» **HOW TO COMPLETE THIS TASK**
Find the lines of the material below that include the string "ComponentProps", then copy each one.

» **INPUT**
****************

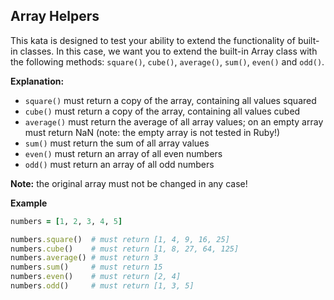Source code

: ## Array Helpers

This kata is designed to test your ability to extend the functionality of built-in classes. In this case, we want you to extend the built-in Array class with the following methods: `square()`, `cube()`, `average()`, `sum()`, `even()` and `odd()`.

**Explanation:**

- `square()` must return a copy of the array, containing all values squared
- `cube()` must return a copy of the array, containing all values cubed
- `average()` must return the average of all array values; on an empty array must return NaN (note: the empty array is not tested in Ruby!)
- `sum()` must return the sum of all array values
- `even()` must return an array of all even numbers
- `odd()` must return an array of all odd numbers

**Note:** the original array must not be changed in any case!

**Example**

```ruby
numbers = [1, 2, 3, 4, 5]

numbers.square()  # must return [1, 4, 9, 16, 25]
numbers.cube()    # must return [1, 8, 27, 64, 125]
numbers.average() # must return 3
numbers.sum()     # must return 15
numbers.even()    # must return [2, 4]
numbers.odd()     # must return [1, 3, 5]
```
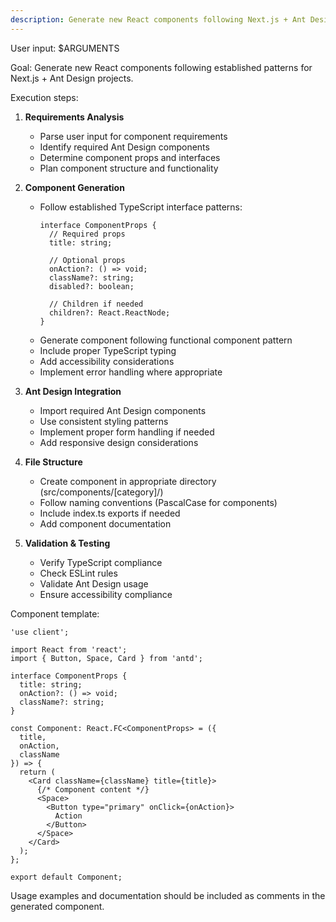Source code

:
 ```yaml
---
description: Generate new React components following Next.js + Ant Design patterns
---
```


User input: $ARGUMENTS

Goal: Generate new React components following established patterns for Next.js + Ant Design projects.

Execution steps:

1. **Requirements Analysis**
   - Parse user input for component requirements
   - Identify required Ant Design components
   - Determine component props and interfaces
   - Plan component structure and functionality

2. **Component Generation**
   - Follow established TypeScript interface patterns:
     ```tsx
     interface ComponentProps {
       // Required props
       title: string;
       
       // Optional props
       onAction?: () => void;
       className?: string;
       disabled?: boolean;
       
       // Children if needed
       children?: React.ReactNode;
     }
     ```
   - Generate component following functional component pattern
   - Include proper TypeScript typing
   - Add accessibility considerations
   - Implement error handling where appropriate

3. **Ant Design Integration**
   - Import required Ant Design components
   - Use consistent styling patterns
   - Implement proper form handling if needed
   - Add responsive design considerations

4. **File Structure**
   - Create component in appropriate directory (src/components/[category]/)
   - Follow naming conventions (PascalCase for components)
   - Include index.ts exports if needed
   - Add component documentation

5. **Validation & Testing**
   - Verify TypeScript compliance
   - Check ESLint rules
   - Validate Ant Design usage
   - Ensure accessibility compliance

Component template:
```tsx
'use client';

import React from 'react';
import { Button, Space, Card } from 'antd';

interface ComponentProps {
  title: string;
  onAction?: () => void;
  className?: string;
}

const Component: React.FC<ComponentProps> = ({ 
  title, 
  onAction, 
  className 
}) => {
  return (
    <Card className={className} title={title}>
      {/* Component content */}
      <Space>
        <Button type="primary" onClick={onAction}>
          Action
        </Button>
      </Space>
    </Card>
  );
};

export default Component;
```

Usage examples and documentation should be included as comments in the generated component.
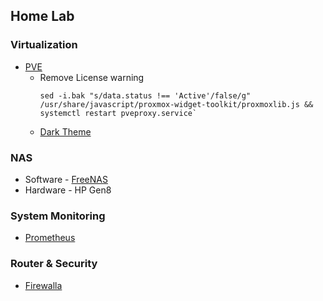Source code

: ## Home Lab
### Virtualization
* [PVE](https://pve.proxmox.com/wiki/Main_Page)
  * Remove License warning
    ```
    sed -i.bak "s/data.status !== 'Active'/false/g" /usr/share/javascript/proxmox-widget-toolkit/proxmoxlib.js && systemctl restart pveproxy.service`
    ```
  * [Dark Theme](https://github.com/Weilbyte/PVEDiscordDark)

### NAS
* Software - [FreeNAS](https://www.freenas.org)
* Hardware - HP Gen8


### System Monitoring
* [Prometheus](https://prometheus.io/)


### Router & Security
* [Firewalla](https://firewalla.com)

 
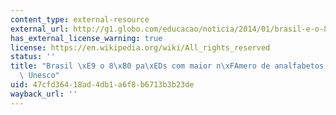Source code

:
 ```yaml
---
content_type: external-resource
external_url: http://g1.globo.com/educacao/noticia/2014/01/brasil-e-o-8-pais-com-mais-analfabetos-adultos-diz-unesco.html
has_external_license_warning: true
license: https://en.wikipedia.org/wiki/All_rights_reserved
status: ''
title: "Brasil \xE9 o 8\xB0 pa\xEDs com maior n\xFAmero de analfabetos adultos, diz\
  \ Unesco"
uid: 47cfd364-18ad-4db1-a6f8-b6713b3b23de
wayback_url: ''
---
```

****************

» **OUTPUT OF THE TASK**
     interface ComponentProps {
interface ComponentProps {
const Component: React.FC<ComponentProps> = ({ 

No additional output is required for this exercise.